> **Task brief**: Pull each line holding "distributed" out of the entries below.

↓↓↓

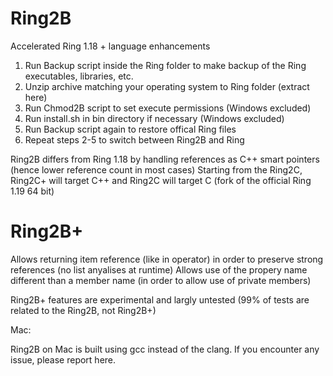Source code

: # Ring2B

Accelerated Ring 1.18 + language enhancements

1. Run Backup script inside the Ring folder to make backup of the Ring executables, libraries, etc.
2. Unzip archive matching your operating system to Ring folder (extract here)
3. Run Chmod2B script to set execute permissions (Windows excluded)
4. Run install.sh in bin directory if necessary (Windows excluded)
5. Run Backup script again to restore offical Ring files
6. Repeat steps 2-5 to switch between Ring2B and Ring

Ring2B differs from Ring 1.18 by handling references as C++ smart pointers (hence lower reference count in most cases)
Starting from the Ring2C, Ring2C+ will target C++ and Ring2C will target C (fork of the official Ring 1.19 64 bit) 

# Ring2B+

Allows returning item reference (like in operator) in order to preserve strong references (no list anyalises at runtime)
Allows use of the propery name different than a member name (in order to allow use of private members)

Ring2B+ features are experimental and largly untested (99% of tests are related to the Ring2B, not Ring2B+)

Mac:

Ring2B on Mac is built using gcc instead of the clang. If you encounter any issue, please report here.
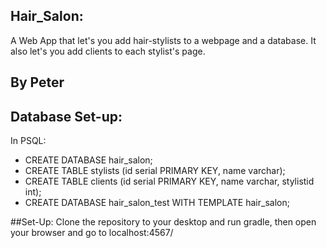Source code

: ## Hair_Salon:
A Web App that let's you add hair-stylists to a webpage and a database. It also let's you add clients to each stylist's page.

## By Peter

## Database Set-up:

In PSQL:
* CREATE DATABASE hair_salon;
* CREATE TABLE stylists (id serial PRIMARY KEY, name varchar);
* CREATE TABLE clients (id serial PRIMARY KEY, name varchar, stylistid int);
* CREATE DATABASE hair_salon_test WITH TEMPLATE hair_salon;

##Set-Up: 
Clone the repository to your desktop and run gradle, then open your browser and go to localhost:4567/

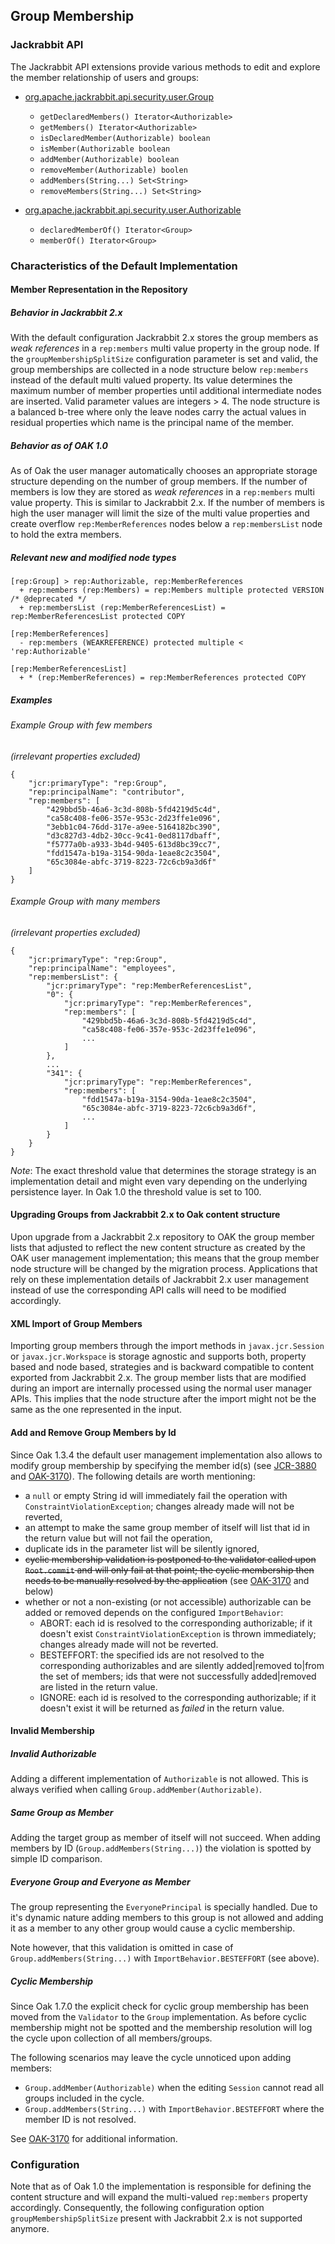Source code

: <!--
   Licensed to the Apache Software Foundation (ASF) under one or more
   contributor license agreements.  See the NOTICE file distributed with
   this work for additional information regarding copyright ownership.
   The ASF licenses this file to You under the Apache License, Version 2.0
   (the "License"); you may not use this file except in compliance with
   the License.  You may obtain a copy of the License at

       http://www.apache.org/licenses/LICENSE-2.0

   Unless required by applicable law or agreed to in writing, software
   distributed under the License is distributed on an "AS IS" BASIS,
   WITHOUT WARRANTIES OR CONDITIONS OF ANY KIND, either express or implied.
   See the License for the specific language governing permissions and
   limitations under the License.
  -->

Group Membership
--------------------------------------------------------------------------------

<a name="jcr_api"></a>

### Jackrabbit API

The Jackrabbit API extensions provide various methods to edit and explore the
member relationship of users and groups:

- [org.apache.jackrabbit.api.security.user.Group]
    - `getDeclaredMembers() Iterator<Authorizable>`
    - `getMembers() Iterator<Authorizable>`
    - `isDeclaredMember(Authorizable) boolean`
    - `isMember(Authorizable boolean`
    - `addMember(Authorizable) boolean`
    - `removeMember(Authorizable) boolen`
    - `addMembers(String...) Set<String>`
    - `removeMembers(String...) Set<String>`

- [org.apache.jackrabbit.api.security.user.Authorizable]
    - `declaredMemberOf() Iterator<Group>`
    - `memberOf() Iterator<Group>`

<a name="default_implementation"></a>

### Characteristics of the Default Implementation

#### Member Representation in the Repository

##### Behavior in Jackrabbit 2.x

With the default configuration Jackrabbit 2.x stores the group members as
_weak references_ in a `rep:members` multi value property in the group node.
If the `groupMembershipSplitSize` configuration parameter is set and valid,
the group memberships are collected in a node structure below `rep:members` instead
of the default multi valued property. Its value determines the maximum number of
member properties until additional intermediate nodes are inserted. Valid parameter
values are integers > 4. The node structure is a balanced b-tree where only the
leave nodes carry the actual values in residual properties which name is the
principal name of the member.

##### Behavior as of OAK 1.0

As of Oak the user manager automatically chooses an appropriate storage structure
depending on the number of group members. If the number of members is low they
are stored as _weak references_ in a `rep:members` multi value property. This is
similar to Jackrabbit 2.x. If the number of members is high the user manager
will limit the size of the multi value properties and create overflow
`rep:MemberReferences` nodes below a `rep:membersList` node to hold the extra members.

##### Relevant new and modified node types

    [rep:Group] > rep:Authorizable, rep:MemberReferences
      + rep:members (rep:Members) = rep:Members multiple protected VERSION /* @deprecated */
      + rep:membersList (rep:MemberReferencesList) = rep:MemberReferencesList protected COPY

    [rep:MemberReferences]
      - rep:members (WEAKREFERENCE) protected multiple < 'rep:Authorizable'

    [rep:MemberReferencesList]
      + * (rep:MemberReferences) = rep:MemberReferences protected COPY

##### Examples

###### Example Group with few members

*(irrelevant properties excluded)*

    {
        "jcr:primaryType": "rep:Group",
        "rep:principalName": "contributor",
        "rep:members": [
            "429bbd5b-46a6-3c3d-808b-5fd4219d5c4d",
            "ca58c408-fe06-357e-953c-2d23ffe1e096",
            "3ebb1c04-76dd-317e-a9ee-5164182bc390",
            "d3c827d3-4db2-30cc-9c41-0ed8117dbaff",
            "f5777a0b-a933-3b4d-9405-613d8bc39cc7",
            "fdd1547a-b19a-3154-90da-1eae8c2c3504",
            "65c3084e-abfc-3719-8223-72c6cb9a3d6f"
        ]
    }

###### Example Group with many members

*(irrelevant properties excluded)*

    {
        "jcr:primaryType": "rep:Group",
        "rep:principalName": "employees",
        "rep:membersList": {
            "jcr:primaryType": "rep:MemberReferencesList",
            "0": {
                "jcr:primaryType": "rep:MemberReferences",
                "rep:members": [
                    "429bbd5b-46a6-3c3d-808b-5fd4219d5c4d",
                    "ca58c408-fe06-357e-953c-2d23ffe1e096",
                    ...
                ]
            },
            ...
            "341": {
                "jcr:primaryType": "rep:MemberReferences",
                "rep:members": [
                    "fdd1547a-b19a-3154-90da-1eae8c2c3504",
                    "65c3084e-abfc-3719-8223-72c6cb9a3d6f",
                    ...
                ]
            }
        }
    }

*Note*: The exact threshold value that determines the storage strategy is an
implementation detail and might even vary depending on the underlying persistence layer.
In Oak 1.0 the threshold value is set to 100.

#### Upgrading Groups from Jackrabbit 2.x to Oak content structure

Upon upgrade from a Jackrabbit 2.x repository to OAK the group member lists that
adjusted to reflect the new content structure as created by the OAK user management
implementation; this means that the group member node structure will be changed
by the migration process. Applications that rely on these implementation
details of Jackrabbit 2.x user management instead of use the corresponding
API calls will need to be modified accordingly.

#### XML Import of Group Members

Importing group members through the import methods in `javax.jcr.Session` or
`javax.jcr.Workspace` is storage agnostic and supports both, property based and
node based, strategies and is backward compatible to content exported from
Jackrabbit 2.x. The group member lists that are modified during an import are
internally processed using the normal user manager APIs. This implies that the
node structure after the import might not be the same as the one represented in
the input.

#### Add and Remove Group Members by Id

Since Oak 1.3.4 the default user management implementation also allows to modify
group membership by specifying the member id(s) (see [JCR-3880] and [OAK-3170]).
The following details are worth mentioning:

- a `null` or empty String id will immediately fail the operation
  with `ConstraintViolationException`; changes already made will not be reverted,
- an attempt to make the same group member of itself will list that id in the return value but will
  not fail the operation,
- duplicate ids in the parameter list will be silently ignored,
- <s>cyclic membership validation is postponed to the validator called upon `Root.commit`
  and will only fail at that point; the cyclic membership then needs to be manually
  resolved by the application</s> (see [OAK-3170] and below)
- whether or not a non-existing (or not accessible) authorizable can be added or
  removed depends on the configured `ImportBehavior`:
    - ABORT: each id is resolved to the corresponding authorizable; if it doesn't
      exist `ConstraintViolationException` is thrown immediately; changes already
      made will not be reverted.
    - BESTEFFORT: the specified ids are not resolved to the corresponding
      authorizables and are silently added|removed to|from the set of members;
      ids that were not successfully added|removed are listed in the return value.
    - IGNORE: each id is resolved to the corresponding authorizable; if it doesn't
      exist it will be returned as _failed_ in the return value.

#### Invalid Membership

##### Invalid Authorizable

Adding a different implementation of `Authorizable` is not allowed. This is always
verified when calling `Group.addMember(Authorizable)`.

##### Same Group as Member

Adding the target group as member of itself will not succeed. When adding
members by ID (`Group.addMembers(String...)`) the violation is spotted by
simple ID comparison.

##### Everyone Group and Everyone as Member

The group representing the `EveryonePrincipal` is specially handled. Due to
it's dynamic nature adding members to this group is not allowed and adding it
as a member to any other group would cause a cyclic membership.

Note however, that this validation is omitted in case of `Group.addMembers(String...)`
with `ImportBehavior.BESTEFFORT` (see above).

##### Cyclic Membership

Since Oak 1.7.0 the explicit check for cyclic group membership has been
moved from the `Validator` to the `Group` implementation. As before cyclic
membership might not be spotted and the membership resolution will log the
cycle upon collection of all members/groups.

The following scenarios may leave the cycle unnoticed upon adding members:

- `Group.addMember(Authorizable)` when the editing `Session` cannot read all groups included in the
  cycle.
- `Group.addMembers(String...)` with `ImportBehavior.BESTEFFORT` where the member ID is not
  resolved.

See [OAK-3170] for additional information.

<a name="configuration"></a>

### Configuration

Note that as of Oak 1.0 the implementation is responsible for defining the
content structure and will expand the multi-valued `rep:members` property accordingly.
Consequently, the following configuration option `groupMembershipSplitSize` present
with Jackrabbit 2.x is not supported anymore.

<!-- hidden references -->

[org.apache.jackrabbit.api.security.user.Group]: /oak/docs/apidocs/org/apache/jackrabbit/api/security/user/Group.html

[org.apache.jackrabbit.api.security.user.Authorizable]: /oak/docs/apidocs/org/apache/jackrabbit/api/security/user/Authorizable.html

[JCR-3880]: https://issues.apache.org/jira/browse/JCR-3880

[OAK-3170]: https://issues.apache.org/jira/browse/OAK-3170
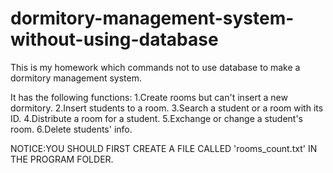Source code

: # dormitory-management-system-without-using-database
This is my homework which commands not to use database to make a dormitory management system.

It has the following functions:
1.Create rooms but can't insert a new dormitory.
2.Insert students to a room.
3.Search a student or a room with its ID.
4.Distribute a room for a student.
5.Exchange or change a student's room.
6.Delete students' info.

NOTICE:YOU SHOULD FIRST CREATE A FILE CALLED 'rooms_count.txt' IN THE PROGRAM FOLDER.
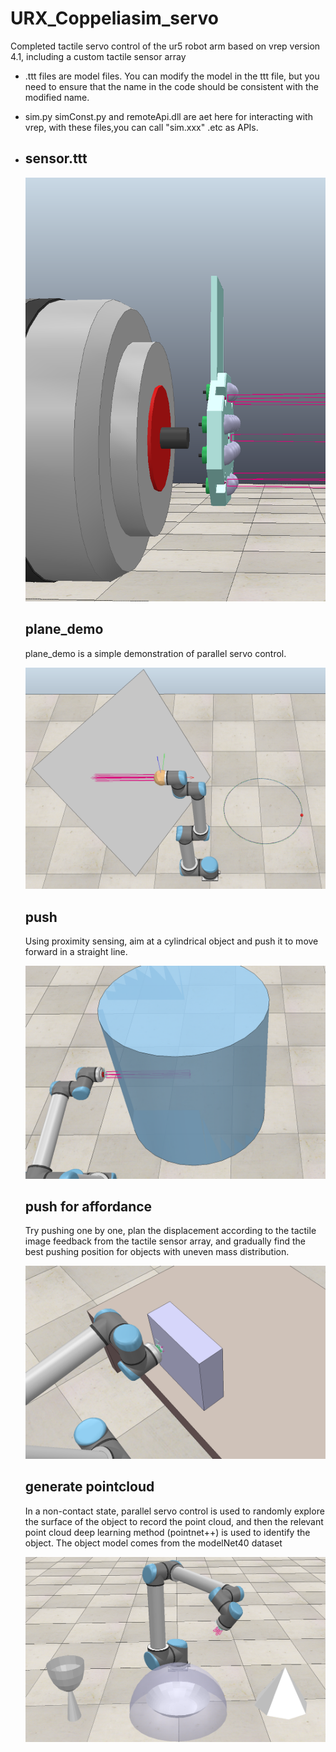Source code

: # URX_Coppeliasim_servo
Completed tactile servo control of the ur5 robot arm based on vrep version 4.1, including a custom tactile sensor array

- .ttt files are model files. You can modify the model in the ttt file, but you need to ensure that the name in the code should be consistent with the modified name.

- sim.py simConst.py and remoteApi.dll are aet here for interacting with vrep, with these files,you can call "sim.xxx" .etc as APIs.
- 
  ## sensor.ttt
  ![img 1](picture/sensor.png)
  ## plane_demo
  plane_demo is a simple demonstration of parallel servo control.
  
  ![img 2 ](picture/plane_servo.png)
  ## push
  Using proximity sensing, aim at a cylindrical object and push it to move forward in a straight line.
  
  ![img 2 ](picture/push.png)
  ## push for affordance
  Try pushing one by one, plan the displacement according to the tactile image feedback from the tactile sensor array, and gradually find the best pushing position for objects with uneven mass distribution.
  
  ![img 3 ](picture/push_for_affordance.png)
  ## generate pointcloud
  In a non-contact state, parallel servo control is used to randomly explore the surface of the object to record the point cloud, and then the relevant point cloud deep learning method (pointnet++) is used to identify the object. The object model comes from the modelNet40 dataset
  
  ![img 4 ](picture/generate_pointcloud.png)
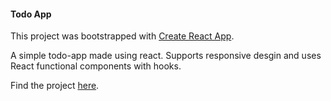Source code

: #### Todo App
This project was bootstrapped with [Create React App](https://github.com/facebookincubator/create-react-app).

A simple todo-app made using react. Supports responsive desgin and uses React functional components with hooks.

Find the project [here](https://iamprakharjaiswal.github.io/todoapp). 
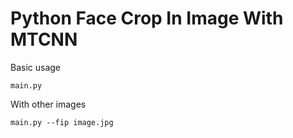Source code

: # Python Face Crop In Image With MTCNN

Basic usage

`main.py`

With other images

`main.py --fip image.jpg`

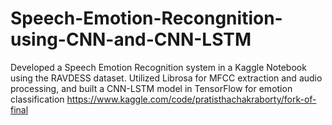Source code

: # Speech-Emotion-Recongnition-using-CNN-and-CNN-LSTM
Developed a Speech Emotion Recognition system in a Kaggle Notebook using the RAVDESS dataset. Utilized Librosa for MFCC extraction and audio processing, and built a CNN-LSTM model in TensorFlow for emotion classification
https://www.kaggle.com/code/pratisthachakraborty/fork-of-final
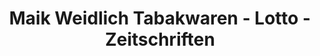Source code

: ---
title: "Maik Weidlich Tabakwaren - Lotto - Zeitschriften"
url: /schwarzenberg-erzgeb/maik-weidlich-tabakwaren-lotto-zeitschriften/
shop: Tabak
---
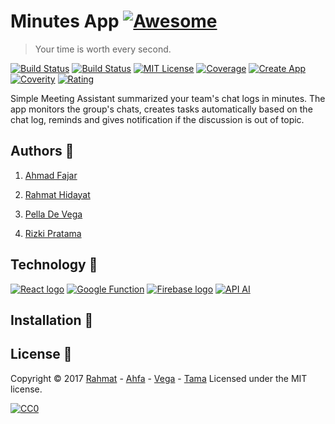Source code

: # Minutes App [![Awesome](https://cdn.rawgit.com/sindresorhus/awesome/d7305f38d29fed78fa85652e3a63e154dd8e8829/media/badge.svg)](https://github.com/sindresorhus/awesome)
> Your time is worth every second.

[![Build Status](https://api.travis-ci.org/travis-ci/travis-web.svg?branch=daily-cron)](https://nodejs.org/en/)
[![Build Status](https://img.shields.io/david/expressjs/express.svg)]()
[![MIT License](https://img.shields.io/github/license/mashape/apistatus.svg)](https://opensource.org/licenses/MIT)
[![Coverage](https://img.shields.io/codecov/c/github/codecov/example-python/master.svg)]()
[![Create App](https://img.shields.io/github/issues/detail/last-update/badges/shields/979.svg)]()
[![Coverity](https://img.shields.io/coverity/ondemand/streams/STREAM.svg)]()
[![Rating](https://img.shields.io/chrome-web-store/stars/nimelepbpejjlbmoobocpfnjhihnpked.svg)]()

Simple Meeting Assistant summarized your team's chat logs in minutes. The app monitors the group's chats, creates tasks automatically based on the chat log, reminds and gives notification if the discussion is out of topic.


## Authors 👷 

  1. [Ahmad Fajar](https://www.linkedin.com/in/ahmad-fajar-74464414b/)

  2. [Rahmat Hidayat](https://www.linkedin.com/in/rahmat-hidayat-8671a268/)

  3. [Pella De Vega](https://www.linkedin.com/in/pella-de-vega-571627139/)

  4. [Rizki Pratama](https://www.linkedin.com/in/rizki-pratama-180460149/)


## Technology 🚀 

[![React logo](https://i.imgur.com/qxVNhH3.png)](https://reactjs.org/)  [![Google Function](https://i.imgur.com/YLEde1J.png)](https://cloud.google.com/functions/) [![Firebase logo](https://i.imgur.com/NKIYYUE.png)](https://firebase.google.com/) [![API AI](https://i.imgur.com/6BU8ziZ.png)](https://api.ai/)


## Installation 🔧 


## License 🔗 
Copyright © 2017 [Rahmat](https://github.com/rama841) - [Ahfa](https://github.com/ahmad-fajar) - [Vega](https://github.com/PDVega) - [Tama](https://github.com/tamastro)
Licensed under the MIT license.

[![CC0](https://licensebuttons.net/p/zero/1.0/88x31.png)](https://creativecommons.org/publicdomain/zero/1.0/)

↑↑↑

> **Written response**:
   contributor license agreements.  See the NOTICE file distributed with
   distributed under the License is distributed on an "AS IS" BASIS,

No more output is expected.